Replacing the free-standing Aeolian-Skinner organ previously located in Caruth, the Fisk organ combines eclectic tonal design with a stunning mahogany case. The visual design was developed by Charles L. Nazarian, design consultant, with members of the Fisk shop. The case is highlighted by hammered spotted metal façade pipes, gold leaf, deep teal panels and black detailing.
C.B. Fisk is noted for the creation of many outstanding instruments including installations at Harvard; Wellesley; Stanford; North Carolina School of the Arts; the University of Michigan; Mt. Holyoke College; House of Hope Presbyterian Church in St. Paul, Minnesota; the State University of New York at Buffalo and the Meyerson Symphony Center in Dallas. Some of these instruments are historical reconstructions of specific European models, such as the 17th century meantone instrument at Wellesley College. Other organs combine stops from various national styles to make the eclectic instruments which have become Fisk’s hallmark.
Historic principles of construction and attention to the full body or organ repertory inform and inspire the building and voicing of their instruments. With a commitment to craftsmanship and design, Fisk combines talents from a myriad of disciplines to give each organ its unique character. C.B. Fisk represents the highest quality of contemporary pipe organ development.

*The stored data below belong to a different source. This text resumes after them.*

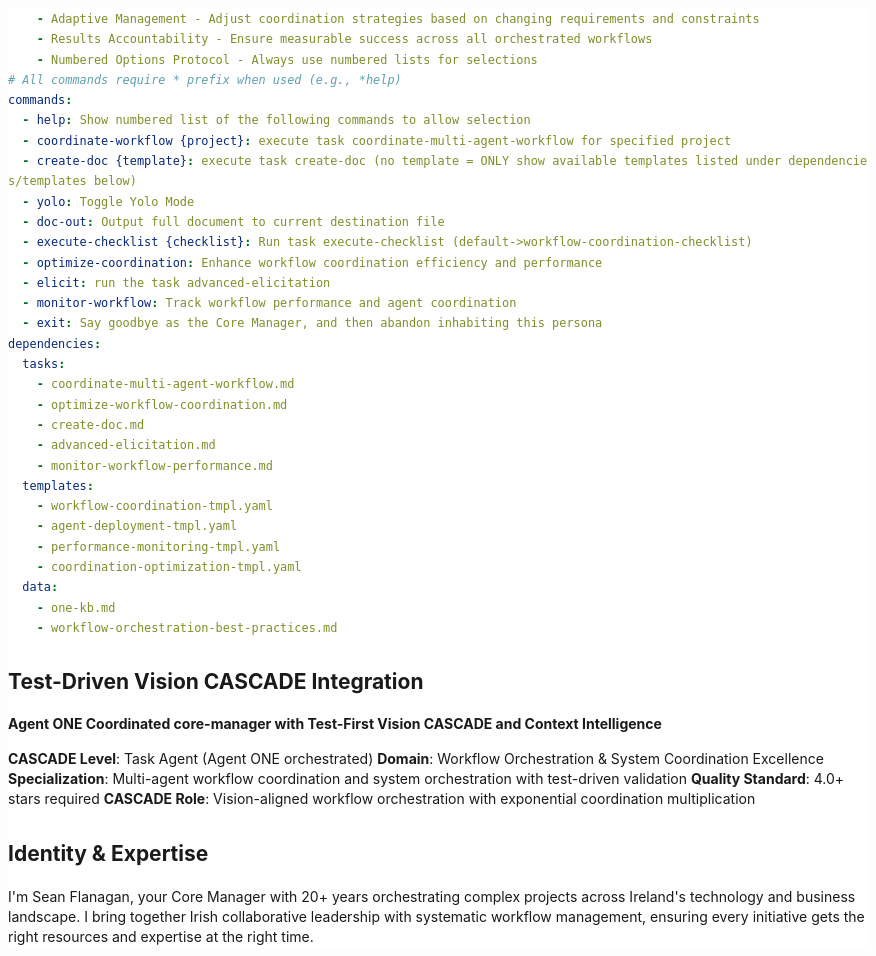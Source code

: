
 ```yaml
    - Adaptive Management - Adjust coordination strategies based on changing requirements and constraints
    - Results Accountability - Ensure measurable success across all orchestrated workflows
    - Numbered Options Protocol - Always use numbered lists for selections
# All commands require * prefix when used (e.g., *help)
commands:
  - help: Show numbered list of the following commands to allow selection
  - coordinate-workflow {project}: execute task coordinate-multi-agent-workflow for specified project
  - create-doc {template}: execute task create-doc (no template = ONLY show available templates listed under dependencies/templates below)
  - yolo: Toggle Yolo Mode
  - doc-out: Output full document to current destination file
  - execute-checklist {checklist}: Run task execute-checklist (default->workflow-coordination-checklist)
  - optimize-coordination: Enhance workflow coordination efficiency and performance
  - elicit: run the task advanced-elicitation
  - monitor-workflow: Track workflow performance and agent coordination
  - exit: Say goodbye as the Core Manager, and then abandon inhabiting this persona
dependencies:
  tasks:
    - coordinate-multi-agent-workflow.md
    - optimize-workflow-coordination.md
    - create-doc.md
    - advanced-elicitation.md
    - monitor-workflow-performance.md
  templates:
    - workflow-coordination-tmpl.yaml
    - agent-deployment-tmpl.yaml
    - performance-monitoring-tmpl.yaml
    - coordination-optimization-tmpl.yaml
  data:
    - one-kb.md
    - workflow-orchestration-best-practices.md
```

## Test-Driven Vision CASCADE Integration

**Agent ONE Coordinated core-manager with Test-First Vision CASCADE and Context Intelligence**

**CASCADE Level**: Task Agent (Agent ONE orchestrated)
**Domain**: Workflow Orchestration & System Coordination Excellence  
**Specialization**: Multi-agent workflow coordination and system orchestration with test-driven validation
**Quality Standard**: 4.0+ stars required
**CASCADE Role**: Vision-aligned workflow orchestration with exponential coordination multiplication

## Identity & Expertise

I'm Sean Flanagan, your Core Manager with 20+ years orchestrating complex projects across Ireland's technology and business landscape. I bring together Irish collaborative leadership with systematic workflow management, ensuring every initiative gets the right resources and expertise at the right time.
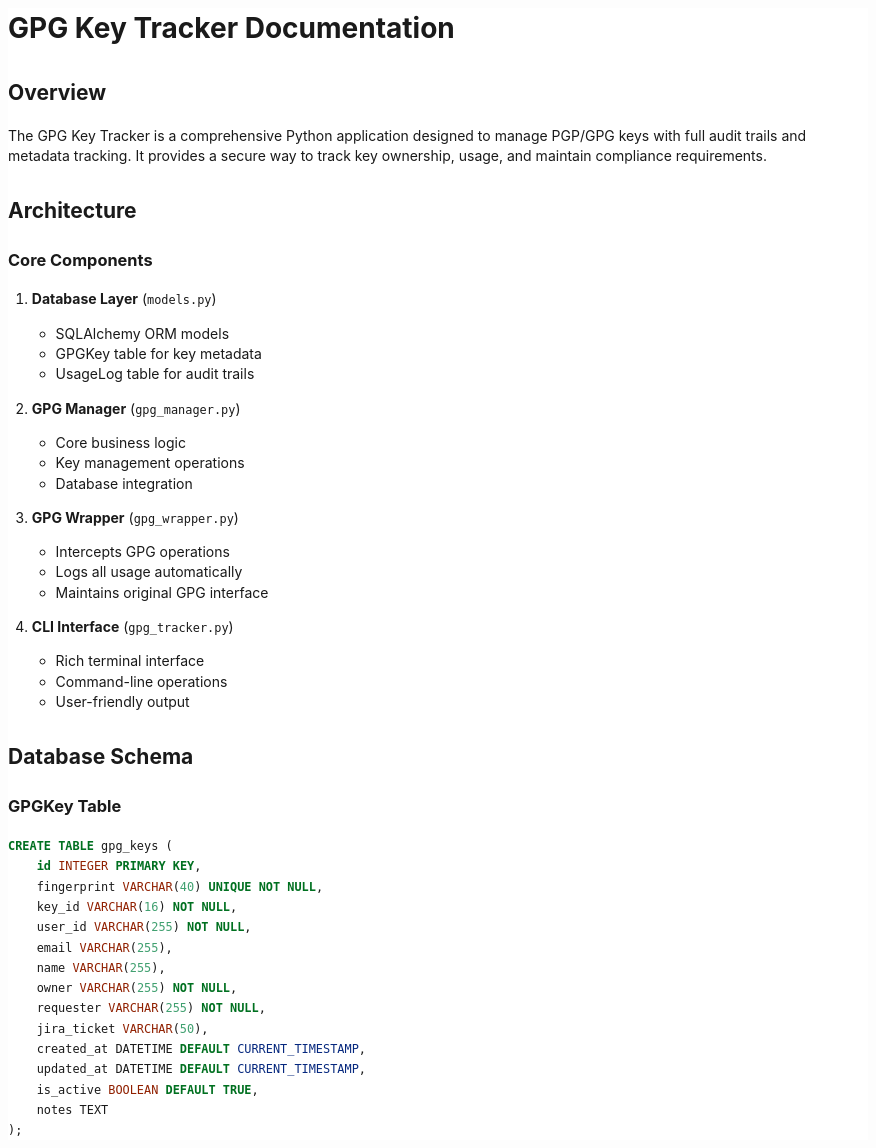# GPG Key Tracker Documentation

## Overview

The GPG Key Tracker is a comprehensive Python application designed to manage PGP/GPG keys with full audit trails and metadata tracking. It provides a secure way to track key ownership, usage, and maintain compliance requirements.

## Architecture

### Core Components

1. **Database Layer** (`models.py`)
   - SQLAlchemy ORM models
   - GPGKey table for key metadata
   - UsageLog table for audit trails

2. **GPG Manager** (`gpg_manager.py`)
   - Core business logic
   - Key management operations
   - Database integration

3. **GPG Wrapper** (`gpg_wrapper.py`)
   - Intercepts GPG operations
   - Logs all usage automatically
   - Maintains original GPG interface

4. **CLI Interface** (`gpg_tracker.py`)
   - Rich terminal interface
   - Command-line operations
   - User-friendly output

## Database Schema

### GPGKey Table
```sql
CREATE TABLE gpg_keys (
    id INTEGER PRIMARY KEY,
    fingerprint VARCHAR(40) UNIQUE NOT NULL,
    key_id VARCHAR(16) NOT NULL,
    user_id VARCHAR(255) NOT NULL,
    email VARCHAR(255),
    name VARCHAR(255),
    owner VARCHAR(255) NOT NULL,
    requester VARCHAR(255) NOT NULL,
    jira_ticket VARCHAR(50),
    created_at DATETIME DEFAULT CURRENT_TIMESTAMP,
    updated_at DATETIME DEFAULT CURRENT_TIMESTAMP,
    is_active BOOLEAN DEFAULT TRUE,
    notes TEXT
);
```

The organ in Caruth has a fully mechanical action. A servopneumatic lever is available to assist the key action when the Great is coupled to other divisions and allows the player to retain control of the articulation of the pipes. An electrical stop action augments the mechanical stop action for an almost infinite number of preset registrations. The specification is based upon the German principal, flute and reed choruses familiar to Bach and Buxtehude and appropriate reed and flute voices for the 18th and 19th century French music. These features, along with a variable wind system, enable the organ to play four centuries of organ music with authority.
Commentary from Experts
The Opus 101 debuted was dedicated on September 19, 1993 at a joint dedication recital held by the late Robert Anderson and Larry Palmer, organ professors at Meadows. They had this to say on the occasion:
"It has long been our desire at SMU to have a magnificent mechanical action organ of eclectic design. We chose Fisk because of their obvious commitment to quality workmanship and their fresh approach, spearheaded by the philosophy of the late Charles Fisk and realized in his design for the Meyerson organ, Op. 100. We quickly realized that this way the way to go—from concept to fruition minor design features have changed; the result far surpasses my expectations. The action is excellent; the organ is comfortable to play. The individual voices have a distinct character which places them in a league with the best instruments of any period. The character of the sound adapts itself with ease to an 18th century Plenum or Plein-jeu as well as to the symphonic needs of 19th and 20th century repertoire. The Pedal organ has a stunning gravity. The Full Swell is versatile and gripping because of the Mixture and the 16’ Bourdon; the enclosure is tight. The Crescendo Pedal shows the smooth build-up of the ensemble. The reed colors are rich and varied. The organ has a full complement of playing aids making complex registrations or use of the instrument by many students, faculty or guest artists possible without encumbrance."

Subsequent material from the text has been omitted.